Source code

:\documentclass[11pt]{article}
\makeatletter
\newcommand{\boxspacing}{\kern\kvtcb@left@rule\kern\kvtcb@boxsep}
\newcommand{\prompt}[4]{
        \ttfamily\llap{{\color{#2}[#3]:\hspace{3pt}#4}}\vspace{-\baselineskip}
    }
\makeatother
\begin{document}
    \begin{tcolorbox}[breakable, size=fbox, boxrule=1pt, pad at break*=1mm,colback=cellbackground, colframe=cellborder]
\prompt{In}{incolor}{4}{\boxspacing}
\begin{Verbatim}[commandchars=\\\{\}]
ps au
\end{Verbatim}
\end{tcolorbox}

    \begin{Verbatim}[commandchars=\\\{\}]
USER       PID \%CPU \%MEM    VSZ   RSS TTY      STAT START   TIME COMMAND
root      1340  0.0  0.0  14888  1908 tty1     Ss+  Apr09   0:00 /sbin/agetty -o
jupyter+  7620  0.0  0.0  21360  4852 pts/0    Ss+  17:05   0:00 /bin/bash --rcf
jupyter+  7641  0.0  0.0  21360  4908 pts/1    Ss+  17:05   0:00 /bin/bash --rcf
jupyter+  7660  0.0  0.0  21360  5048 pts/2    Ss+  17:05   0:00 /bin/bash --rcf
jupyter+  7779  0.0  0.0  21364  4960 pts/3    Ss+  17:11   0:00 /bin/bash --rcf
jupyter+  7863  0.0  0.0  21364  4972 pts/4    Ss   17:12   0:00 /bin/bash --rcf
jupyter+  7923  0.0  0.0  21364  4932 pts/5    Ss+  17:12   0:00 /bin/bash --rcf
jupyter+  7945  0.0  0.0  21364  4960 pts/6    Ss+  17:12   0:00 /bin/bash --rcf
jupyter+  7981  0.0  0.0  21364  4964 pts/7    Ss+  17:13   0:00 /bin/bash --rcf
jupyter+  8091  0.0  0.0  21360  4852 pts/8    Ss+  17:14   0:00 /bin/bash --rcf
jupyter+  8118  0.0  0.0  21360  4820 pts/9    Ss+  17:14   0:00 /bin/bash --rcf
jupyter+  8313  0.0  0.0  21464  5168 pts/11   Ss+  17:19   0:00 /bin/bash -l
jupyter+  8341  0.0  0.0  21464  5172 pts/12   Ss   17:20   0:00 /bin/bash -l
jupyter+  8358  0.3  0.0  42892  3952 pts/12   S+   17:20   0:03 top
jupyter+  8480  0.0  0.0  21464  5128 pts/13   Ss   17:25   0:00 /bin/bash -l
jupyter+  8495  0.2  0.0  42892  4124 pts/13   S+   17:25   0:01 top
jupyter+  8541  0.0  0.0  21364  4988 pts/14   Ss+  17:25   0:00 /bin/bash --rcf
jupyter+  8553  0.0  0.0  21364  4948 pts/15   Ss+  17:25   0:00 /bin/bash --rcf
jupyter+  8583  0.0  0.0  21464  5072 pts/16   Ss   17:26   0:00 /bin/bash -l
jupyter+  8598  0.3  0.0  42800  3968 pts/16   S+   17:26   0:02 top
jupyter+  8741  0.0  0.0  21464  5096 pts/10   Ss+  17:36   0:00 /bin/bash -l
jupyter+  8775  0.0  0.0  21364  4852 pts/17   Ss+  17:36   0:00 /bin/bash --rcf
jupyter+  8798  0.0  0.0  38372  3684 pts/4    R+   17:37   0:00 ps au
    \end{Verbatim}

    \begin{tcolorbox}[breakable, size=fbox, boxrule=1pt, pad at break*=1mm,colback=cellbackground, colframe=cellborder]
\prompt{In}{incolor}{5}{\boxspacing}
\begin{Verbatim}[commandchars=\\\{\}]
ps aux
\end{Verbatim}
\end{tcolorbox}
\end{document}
----
Would you transcribe every entry exactly?

Source code

:\documentclass[11pt]{article}
\makeatletter
\newcommand{\boxspacing}{\kern\kvtcb@left@rule\kern\kvtcb@boxsep}
\newcommand{\prompt}[4]{
        \ttfamily\llap{{\color{#2}[#3]:\hspace{3pt}#4}}\vspace{-\baselineskip}
    }
\makeatother
\begin{document}
    \begin{tcolorbox}[breakable, size=fbox, boxrule=1pt, pad at break*=1mm,colback=cellbackground, colframe=cellborder]
\prompt{In}{incolor}{4}{\boxspacing}
\begin{Verbatim}[commandchars=\\\{\}]
ps au
\end{Verbatim}
\end{tcolorbox}

    \begin{Verbatim}[commandchars=\\\{\}]
USER       PID \%CPU \%MEM    VSZ   RSS TTY      STAT START   TIME COMMAND
root      1340  0.0  0.0  14888  1908 tty1     Ss+  Apr09   0:00 /sbin/agetty -o
jupyter+  7620  0.0  0.0  21360  4852 pts/0    Ss+  17:05   0:00 /bin/bash --rcf
jupyter+  7641  0.0  0.0  21360  4908 pts/1    Ss+  17:05   0:00 /bin/bash --rcf
jupyter+  7660  0.0  0.0  21360  5048 pts/2    Ss+  17:05   0:00 /bin/bash --rcf
jupyter+  7779  0.0  0.0  21364  4960 pts/3    Ss+  17:11   0:00 /bin/bash --rcf
jupyter+  7863  0.0  0.0  21364  4972 pts/4    Ss   17:12   0:00 /bin/bash --rcf
jupyter+  7923  0.0  0.0  21364  4932 pts/5    Ss+  17:12   0:00 /bin/bash --rcf
jupyter+  7945  0.0  0.0  21364  4960 pts/6    Ss+  17:12   0:00 /bin/bash --rcf
jupyter+  7981  0.0  0.0  21364  4964 pts/7    Ss+  17:13   0:00 /bin/bash --rcf
jupyter+  8091  0.0  0.0  21360  4852 pts/8    Ss+  17:14   0:00 /bin/bash --rcf
jupyter+  8118  0.0  0.0  21360  4820 pts/9    Ss+  17:14   0:00 /bin/bash --rcf
jupyter+  8313  0.0  0.0  21464  5168 pts/11   Ss+  17:19   0:00 /bin/bash -l
jupyter+  8341  0.0  0.0  21464  5172 pts/12   Ss   17:20   0:00 /bin/bash -l
jupyter+  8358  0.3  0.0  42892  3952 pts/12   S+   17:20   0:03 top
jupyter+  8480  0.0  0.0  21464  5128 pts/13   Ss   17:25   0:00 /bin/bash -l
jupyter+  8495  0.2  0.0  42892  4124 pts/13   S+   17:25   0:01 top
jupyter+  8541  0.0  0.0  21364  4988 pts/14   Ss+  17:25   0:00 /bin/bash --rcf
jupyter+  8553  0.0  0.0  21364  4948 pts/15   Ss+  17:25   0:00 /bin/bash --rcf
jupyter+  8583  0.0  0.0  21464  5072 pts/16   Ss   17:26   0:00 /bin/bash -l
jupyter+  8598  0.3  0.0  42800  3968 pts/16   S+   17:26   0:02 top
jupyter+  8741  0.0  0.0  21464  5096 pts/10   Ss+  17:36   0:00 /bin/bash -l
jupyter+  8775  0.0  0.0  21364  4852 pts/17   Ss+  17:36   0:00 /bin/bash --rcf
jupyter+  8798  0.0  0.0  38372  3684 pts/4    R+   17:37   0:00 ps au
    \end{Verbatim}

    \begin{tcolorbox}[breakable, size=fbox, boxrule=1pt, pad at break*=1mm,colback=cellbackground, colframe=cellborder]
\prompt{In}{incolor}{5}{\boxspacing}
\begin{Verbatim}[commandchars=\\\{\}]
ps aux
\end{Verbatim}
\end{tcolorbox}
\end{document}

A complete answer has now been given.